[Data to examine Boundary: Start]
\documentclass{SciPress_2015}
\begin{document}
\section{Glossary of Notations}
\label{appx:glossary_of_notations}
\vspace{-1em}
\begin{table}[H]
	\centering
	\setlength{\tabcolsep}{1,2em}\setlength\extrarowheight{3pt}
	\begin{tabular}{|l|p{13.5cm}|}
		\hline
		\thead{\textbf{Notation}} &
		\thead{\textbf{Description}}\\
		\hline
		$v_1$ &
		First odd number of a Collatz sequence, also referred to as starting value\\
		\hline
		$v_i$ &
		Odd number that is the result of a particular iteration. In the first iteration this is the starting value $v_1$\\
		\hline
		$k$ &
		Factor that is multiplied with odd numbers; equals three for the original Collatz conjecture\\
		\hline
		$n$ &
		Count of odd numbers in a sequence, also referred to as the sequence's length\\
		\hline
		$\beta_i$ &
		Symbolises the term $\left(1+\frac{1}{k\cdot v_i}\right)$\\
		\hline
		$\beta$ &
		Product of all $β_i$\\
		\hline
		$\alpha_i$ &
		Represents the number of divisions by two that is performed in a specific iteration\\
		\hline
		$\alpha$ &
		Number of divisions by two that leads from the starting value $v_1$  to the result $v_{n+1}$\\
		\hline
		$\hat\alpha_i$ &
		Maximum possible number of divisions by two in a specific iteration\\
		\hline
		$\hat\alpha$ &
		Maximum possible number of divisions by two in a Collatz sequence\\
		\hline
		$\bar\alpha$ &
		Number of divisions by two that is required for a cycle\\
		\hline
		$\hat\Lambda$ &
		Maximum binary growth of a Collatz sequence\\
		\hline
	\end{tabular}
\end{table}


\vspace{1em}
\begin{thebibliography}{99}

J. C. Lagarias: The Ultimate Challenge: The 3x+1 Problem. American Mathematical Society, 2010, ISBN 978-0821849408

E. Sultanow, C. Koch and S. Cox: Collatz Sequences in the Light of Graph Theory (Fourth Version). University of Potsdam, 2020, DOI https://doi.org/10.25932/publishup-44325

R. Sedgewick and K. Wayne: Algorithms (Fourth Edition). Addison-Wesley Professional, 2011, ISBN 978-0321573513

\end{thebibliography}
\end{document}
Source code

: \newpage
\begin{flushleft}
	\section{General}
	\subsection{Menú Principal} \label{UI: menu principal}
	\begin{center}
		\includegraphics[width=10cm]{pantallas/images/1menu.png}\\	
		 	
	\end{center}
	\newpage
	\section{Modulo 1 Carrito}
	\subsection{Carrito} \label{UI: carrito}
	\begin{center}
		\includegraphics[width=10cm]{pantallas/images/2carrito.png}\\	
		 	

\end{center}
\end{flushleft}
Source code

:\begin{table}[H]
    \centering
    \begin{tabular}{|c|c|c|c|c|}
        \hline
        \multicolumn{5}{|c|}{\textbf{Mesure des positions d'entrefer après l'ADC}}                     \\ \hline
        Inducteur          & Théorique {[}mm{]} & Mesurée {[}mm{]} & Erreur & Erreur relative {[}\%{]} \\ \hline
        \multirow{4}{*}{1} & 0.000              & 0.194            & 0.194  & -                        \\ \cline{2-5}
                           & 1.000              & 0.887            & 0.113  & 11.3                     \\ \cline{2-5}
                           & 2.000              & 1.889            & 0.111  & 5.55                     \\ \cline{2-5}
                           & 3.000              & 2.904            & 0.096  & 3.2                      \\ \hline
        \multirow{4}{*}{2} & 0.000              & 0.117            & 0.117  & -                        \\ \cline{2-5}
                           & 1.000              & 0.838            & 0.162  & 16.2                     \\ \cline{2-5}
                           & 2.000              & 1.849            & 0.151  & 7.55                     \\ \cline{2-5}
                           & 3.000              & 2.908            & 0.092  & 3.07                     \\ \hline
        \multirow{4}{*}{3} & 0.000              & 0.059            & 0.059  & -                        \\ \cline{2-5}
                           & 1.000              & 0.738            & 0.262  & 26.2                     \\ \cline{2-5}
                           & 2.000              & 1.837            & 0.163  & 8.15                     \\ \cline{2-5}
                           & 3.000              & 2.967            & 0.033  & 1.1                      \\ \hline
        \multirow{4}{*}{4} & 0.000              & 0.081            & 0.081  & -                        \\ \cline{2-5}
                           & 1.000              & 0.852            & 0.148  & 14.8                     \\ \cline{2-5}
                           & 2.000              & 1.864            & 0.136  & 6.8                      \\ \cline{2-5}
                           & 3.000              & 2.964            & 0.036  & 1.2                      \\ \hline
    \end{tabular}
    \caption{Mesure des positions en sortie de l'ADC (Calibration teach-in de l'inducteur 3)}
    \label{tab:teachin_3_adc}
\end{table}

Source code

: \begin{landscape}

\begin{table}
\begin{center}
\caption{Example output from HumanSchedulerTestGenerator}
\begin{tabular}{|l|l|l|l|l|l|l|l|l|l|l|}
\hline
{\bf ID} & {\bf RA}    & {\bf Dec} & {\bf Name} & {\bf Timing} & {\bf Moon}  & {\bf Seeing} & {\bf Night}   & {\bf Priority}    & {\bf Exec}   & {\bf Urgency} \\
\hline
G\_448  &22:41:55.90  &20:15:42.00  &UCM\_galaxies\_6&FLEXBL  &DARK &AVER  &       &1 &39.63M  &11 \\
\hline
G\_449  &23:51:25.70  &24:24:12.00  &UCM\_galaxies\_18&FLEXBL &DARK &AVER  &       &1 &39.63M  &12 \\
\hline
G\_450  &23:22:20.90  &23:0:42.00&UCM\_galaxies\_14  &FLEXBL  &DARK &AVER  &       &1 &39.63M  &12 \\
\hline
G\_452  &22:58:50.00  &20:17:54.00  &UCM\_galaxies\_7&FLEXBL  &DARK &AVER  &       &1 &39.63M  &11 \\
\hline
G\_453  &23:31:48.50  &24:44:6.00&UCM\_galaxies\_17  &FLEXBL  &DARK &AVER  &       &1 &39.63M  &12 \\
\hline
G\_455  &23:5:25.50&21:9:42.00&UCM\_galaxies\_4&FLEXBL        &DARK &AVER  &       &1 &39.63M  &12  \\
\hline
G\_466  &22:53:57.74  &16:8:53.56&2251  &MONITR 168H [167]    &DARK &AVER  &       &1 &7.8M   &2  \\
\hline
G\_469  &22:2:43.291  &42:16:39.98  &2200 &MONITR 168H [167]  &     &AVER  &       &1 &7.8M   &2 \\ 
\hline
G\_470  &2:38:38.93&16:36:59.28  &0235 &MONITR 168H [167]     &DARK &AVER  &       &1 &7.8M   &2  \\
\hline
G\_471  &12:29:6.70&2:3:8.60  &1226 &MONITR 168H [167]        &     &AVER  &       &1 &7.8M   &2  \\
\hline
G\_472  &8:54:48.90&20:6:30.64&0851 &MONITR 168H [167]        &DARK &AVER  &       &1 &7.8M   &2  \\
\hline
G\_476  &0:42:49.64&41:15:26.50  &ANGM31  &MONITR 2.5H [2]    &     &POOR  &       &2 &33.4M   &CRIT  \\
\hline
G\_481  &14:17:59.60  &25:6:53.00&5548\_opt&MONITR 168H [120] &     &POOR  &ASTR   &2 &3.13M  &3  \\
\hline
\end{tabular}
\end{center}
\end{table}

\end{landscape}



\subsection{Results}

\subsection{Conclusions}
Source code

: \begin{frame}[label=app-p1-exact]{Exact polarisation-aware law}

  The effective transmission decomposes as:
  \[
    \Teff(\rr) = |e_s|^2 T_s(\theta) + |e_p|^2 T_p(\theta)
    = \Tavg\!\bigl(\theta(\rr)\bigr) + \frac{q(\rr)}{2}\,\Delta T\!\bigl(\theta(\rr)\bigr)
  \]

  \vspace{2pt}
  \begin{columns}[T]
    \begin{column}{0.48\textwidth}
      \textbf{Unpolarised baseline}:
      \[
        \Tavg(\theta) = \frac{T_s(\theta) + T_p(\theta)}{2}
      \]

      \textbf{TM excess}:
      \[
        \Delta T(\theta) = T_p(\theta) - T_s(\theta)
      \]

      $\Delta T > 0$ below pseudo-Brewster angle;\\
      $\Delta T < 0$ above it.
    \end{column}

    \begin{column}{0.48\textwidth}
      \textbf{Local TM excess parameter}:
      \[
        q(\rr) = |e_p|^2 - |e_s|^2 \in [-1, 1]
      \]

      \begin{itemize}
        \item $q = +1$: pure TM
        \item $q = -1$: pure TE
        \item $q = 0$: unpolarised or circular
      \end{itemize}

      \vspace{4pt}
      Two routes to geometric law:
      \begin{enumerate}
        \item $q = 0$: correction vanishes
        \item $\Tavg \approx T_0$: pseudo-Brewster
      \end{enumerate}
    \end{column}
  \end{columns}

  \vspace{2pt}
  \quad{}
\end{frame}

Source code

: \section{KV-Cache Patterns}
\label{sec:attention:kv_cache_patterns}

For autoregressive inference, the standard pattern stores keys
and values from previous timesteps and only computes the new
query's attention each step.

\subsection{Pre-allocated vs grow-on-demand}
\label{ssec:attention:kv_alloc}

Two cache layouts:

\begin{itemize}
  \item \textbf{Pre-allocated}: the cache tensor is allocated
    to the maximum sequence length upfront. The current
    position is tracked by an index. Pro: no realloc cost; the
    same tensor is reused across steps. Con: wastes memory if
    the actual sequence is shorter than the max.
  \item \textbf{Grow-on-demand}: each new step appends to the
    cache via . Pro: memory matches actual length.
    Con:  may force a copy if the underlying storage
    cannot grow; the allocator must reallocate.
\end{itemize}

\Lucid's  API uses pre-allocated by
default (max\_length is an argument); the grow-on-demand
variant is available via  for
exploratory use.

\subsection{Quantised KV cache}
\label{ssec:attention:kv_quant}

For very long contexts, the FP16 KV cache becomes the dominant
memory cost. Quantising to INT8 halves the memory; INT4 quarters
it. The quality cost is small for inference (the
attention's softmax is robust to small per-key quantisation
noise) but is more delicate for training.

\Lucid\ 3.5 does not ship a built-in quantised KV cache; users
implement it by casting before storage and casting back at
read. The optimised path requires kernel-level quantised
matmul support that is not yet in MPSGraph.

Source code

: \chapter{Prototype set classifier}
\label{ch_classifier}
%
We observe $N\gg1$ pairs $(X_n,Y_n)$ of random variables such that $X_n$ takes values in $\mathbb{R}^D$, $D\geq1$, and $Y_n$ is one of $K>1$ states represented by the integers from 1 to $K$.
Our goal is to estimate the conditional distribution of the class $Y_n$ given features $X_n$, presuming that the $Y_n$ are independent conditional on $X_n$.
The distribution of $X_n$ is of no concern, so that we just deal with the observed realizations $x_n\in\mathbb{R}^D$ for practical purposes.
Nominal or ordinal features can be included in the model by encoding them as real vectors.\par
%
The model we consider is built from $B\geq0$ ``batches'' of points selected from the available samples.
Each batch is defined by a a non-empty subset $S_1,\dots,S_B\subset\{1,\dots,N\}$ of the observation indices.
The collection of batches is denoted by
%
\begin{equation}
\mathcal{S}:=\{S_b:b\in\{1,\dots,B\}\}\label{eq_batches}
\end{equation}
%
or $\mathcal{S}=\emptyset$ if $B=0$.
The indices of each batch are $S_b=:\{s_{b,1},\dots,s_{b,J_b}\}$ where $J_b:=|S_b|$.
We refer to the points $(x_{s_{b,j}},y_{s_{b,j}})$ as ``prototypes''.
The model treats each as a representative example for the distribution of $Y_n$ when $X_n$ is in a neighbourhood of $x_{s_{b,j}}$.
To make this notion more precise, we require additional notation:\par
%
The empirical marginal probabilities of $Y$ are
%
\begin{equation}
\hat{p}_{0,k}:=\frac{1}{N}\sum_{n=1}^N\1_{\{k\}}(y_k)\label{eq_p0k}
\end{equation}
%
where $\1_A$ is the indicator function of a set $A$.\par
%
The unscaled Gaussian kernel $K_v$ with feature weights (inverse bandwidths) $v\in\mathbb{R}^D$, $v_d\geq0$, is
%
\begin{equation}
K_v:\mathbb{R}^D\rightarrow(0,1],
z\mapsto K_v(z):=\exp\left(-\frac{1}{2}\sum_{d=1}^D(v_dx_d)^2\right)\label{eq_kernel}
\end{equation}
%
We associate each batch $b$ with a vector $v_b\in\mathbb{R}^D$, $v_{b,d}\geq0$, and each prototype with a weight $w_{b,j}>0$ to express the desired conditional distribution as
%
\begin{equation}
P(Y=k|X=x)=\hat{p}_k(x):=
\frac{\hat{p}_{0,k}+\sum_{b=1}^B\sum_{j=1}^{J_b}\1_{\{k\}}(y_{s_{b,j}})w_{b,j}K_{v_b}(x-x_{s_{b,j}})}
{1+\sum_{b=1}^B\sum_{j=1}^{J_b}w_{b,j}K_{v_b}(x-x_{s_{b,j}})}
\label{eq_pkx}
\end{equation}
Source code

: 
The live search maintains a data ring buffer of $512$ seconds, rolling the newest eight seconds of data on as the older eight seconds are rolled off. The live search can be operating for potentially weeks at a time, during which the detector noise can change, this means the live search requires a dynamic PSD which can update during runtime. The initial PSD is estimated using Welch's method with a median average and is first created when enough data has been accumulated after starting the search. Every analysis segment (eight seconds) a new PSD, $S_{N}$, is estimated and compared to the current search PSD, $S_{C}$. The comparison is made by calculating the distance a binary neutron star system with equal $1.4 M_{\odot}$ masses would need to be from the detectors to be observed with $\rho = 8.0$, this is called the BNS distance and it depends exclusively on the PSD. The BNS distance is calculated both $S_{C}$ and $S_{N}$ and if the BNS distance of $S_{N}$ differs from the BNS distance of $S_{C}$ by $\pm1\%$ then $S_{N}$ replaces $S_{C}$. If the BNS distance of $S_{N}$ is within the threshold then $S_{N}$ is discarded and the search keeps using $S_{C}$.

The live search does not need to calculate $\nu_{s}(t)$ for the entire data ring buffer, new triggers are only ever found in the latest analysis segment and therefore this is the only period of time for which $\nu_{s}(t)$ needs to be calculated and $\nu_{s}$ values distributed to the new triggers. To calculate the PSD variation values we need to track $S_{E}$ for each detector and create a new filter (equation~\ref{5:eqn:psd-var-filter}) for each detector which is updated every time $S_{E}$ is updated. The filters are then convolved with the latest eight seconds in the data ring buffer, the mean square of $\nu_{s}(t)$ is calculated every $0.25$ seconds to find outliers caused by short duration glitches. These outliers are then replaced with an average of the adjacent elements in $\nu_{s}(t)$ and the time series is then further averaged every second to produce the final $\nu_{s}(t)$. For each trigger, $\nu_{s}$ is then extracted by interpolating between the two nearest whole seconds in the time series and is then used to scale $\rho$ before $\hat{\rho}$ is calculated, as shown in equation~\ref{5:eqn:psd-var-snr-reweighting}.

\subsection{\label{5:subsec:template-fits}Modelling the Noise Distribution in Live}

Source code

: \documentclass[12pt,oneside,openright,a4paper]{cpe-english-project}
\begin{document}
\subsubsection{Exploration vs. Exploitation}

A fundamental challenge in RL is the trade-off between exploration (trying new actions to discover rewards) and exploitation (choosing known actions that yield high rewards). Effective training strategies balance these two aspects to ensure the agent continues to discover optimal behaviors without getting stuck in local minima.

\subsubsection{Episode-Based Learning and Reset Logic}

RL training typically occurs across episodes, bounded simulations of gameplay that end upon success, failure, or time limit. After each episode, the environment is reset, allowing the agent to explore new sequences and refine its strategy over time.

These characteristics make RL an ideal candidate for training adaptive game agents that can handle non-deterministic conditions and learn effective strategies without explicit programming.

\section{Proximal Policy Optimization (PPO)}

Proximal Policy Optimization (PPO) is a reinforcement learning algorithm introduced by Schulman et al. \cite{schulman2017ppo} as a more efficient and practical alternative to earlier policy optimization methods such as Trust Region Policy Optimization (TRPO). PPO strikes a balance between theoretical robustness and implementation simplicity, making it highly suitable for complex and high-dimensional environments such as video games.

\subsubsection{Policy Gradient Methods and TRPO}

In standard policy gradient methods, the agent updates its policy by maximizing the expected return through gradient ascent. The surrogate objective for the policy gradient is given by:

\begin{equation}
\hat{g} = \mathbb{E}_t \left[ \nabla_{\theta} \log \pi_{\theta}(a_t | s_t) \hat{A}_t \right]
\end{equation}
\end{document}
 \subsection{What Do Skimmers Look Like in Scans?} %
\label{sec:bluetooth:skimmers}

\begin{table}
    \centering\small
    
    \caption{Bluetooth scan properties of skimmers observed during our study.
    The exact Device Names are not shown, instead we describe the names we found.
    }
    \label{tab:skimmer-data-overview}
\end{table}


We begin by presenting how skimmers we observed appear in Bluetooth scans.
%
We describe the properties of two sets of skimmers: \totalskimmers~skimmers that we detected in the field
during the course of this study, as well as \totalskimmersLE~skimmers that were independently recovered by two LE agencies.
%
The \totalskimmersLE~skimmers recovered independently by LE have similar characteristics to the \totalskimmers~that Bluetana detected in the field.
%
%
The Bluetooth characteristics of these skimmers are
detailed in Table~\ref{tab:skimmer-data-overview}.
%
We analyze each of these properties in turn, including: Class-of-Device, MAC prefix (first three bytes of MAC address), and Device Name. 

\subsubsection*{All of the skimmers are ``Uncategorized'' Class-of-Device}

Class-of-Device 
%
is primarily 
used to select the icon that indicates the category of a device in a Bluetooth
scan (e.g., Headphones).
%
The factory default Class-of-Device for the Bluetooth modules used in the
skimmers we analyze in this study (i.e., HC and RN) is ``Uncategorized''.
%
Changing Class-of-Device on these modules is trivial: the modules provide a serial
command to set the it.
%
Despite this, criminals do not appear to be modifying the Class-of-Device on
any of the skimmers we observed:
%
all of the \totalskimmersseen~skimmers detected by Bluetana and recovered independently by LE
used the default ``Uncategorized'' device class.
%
[Data to examine Boundary: End]
(Work task)
Every line from the one containing "We analyze each" to the close of the records must be reproduced exactly. Include both ends and nothing more.

(Finished task)
We analyze each of these properties in turn, including: Class-of-Device, MAC prefix (first three bytes of MAC address), and Device Name. 

\subsubsection*{All of the skimmers are ``Uncategorized'' Class-of-Device}

Class-of-Device 
%
is primarily 
used to select the icon that indicates the category of a device in a Bluetooth
scan (e.g., Headphones).
%
The factory default Class-of-Device for the Bluetooth modules used in the
skimmers we analyze in this study (i.e., HC and RN) is ``Uncategorized''.
%
Changing Class-of-Device on these modules is trivial: the modules provide a serial
command to set the it.
%
Despite this, criminals do not appear to be modifying the Class-of-Device on
any of the skimmers we observed:
%
all of the \totalskimmersseen~skimmers detected by Bluetana and recovered independently by LE
used the default ``Uncategorized'' device class.
%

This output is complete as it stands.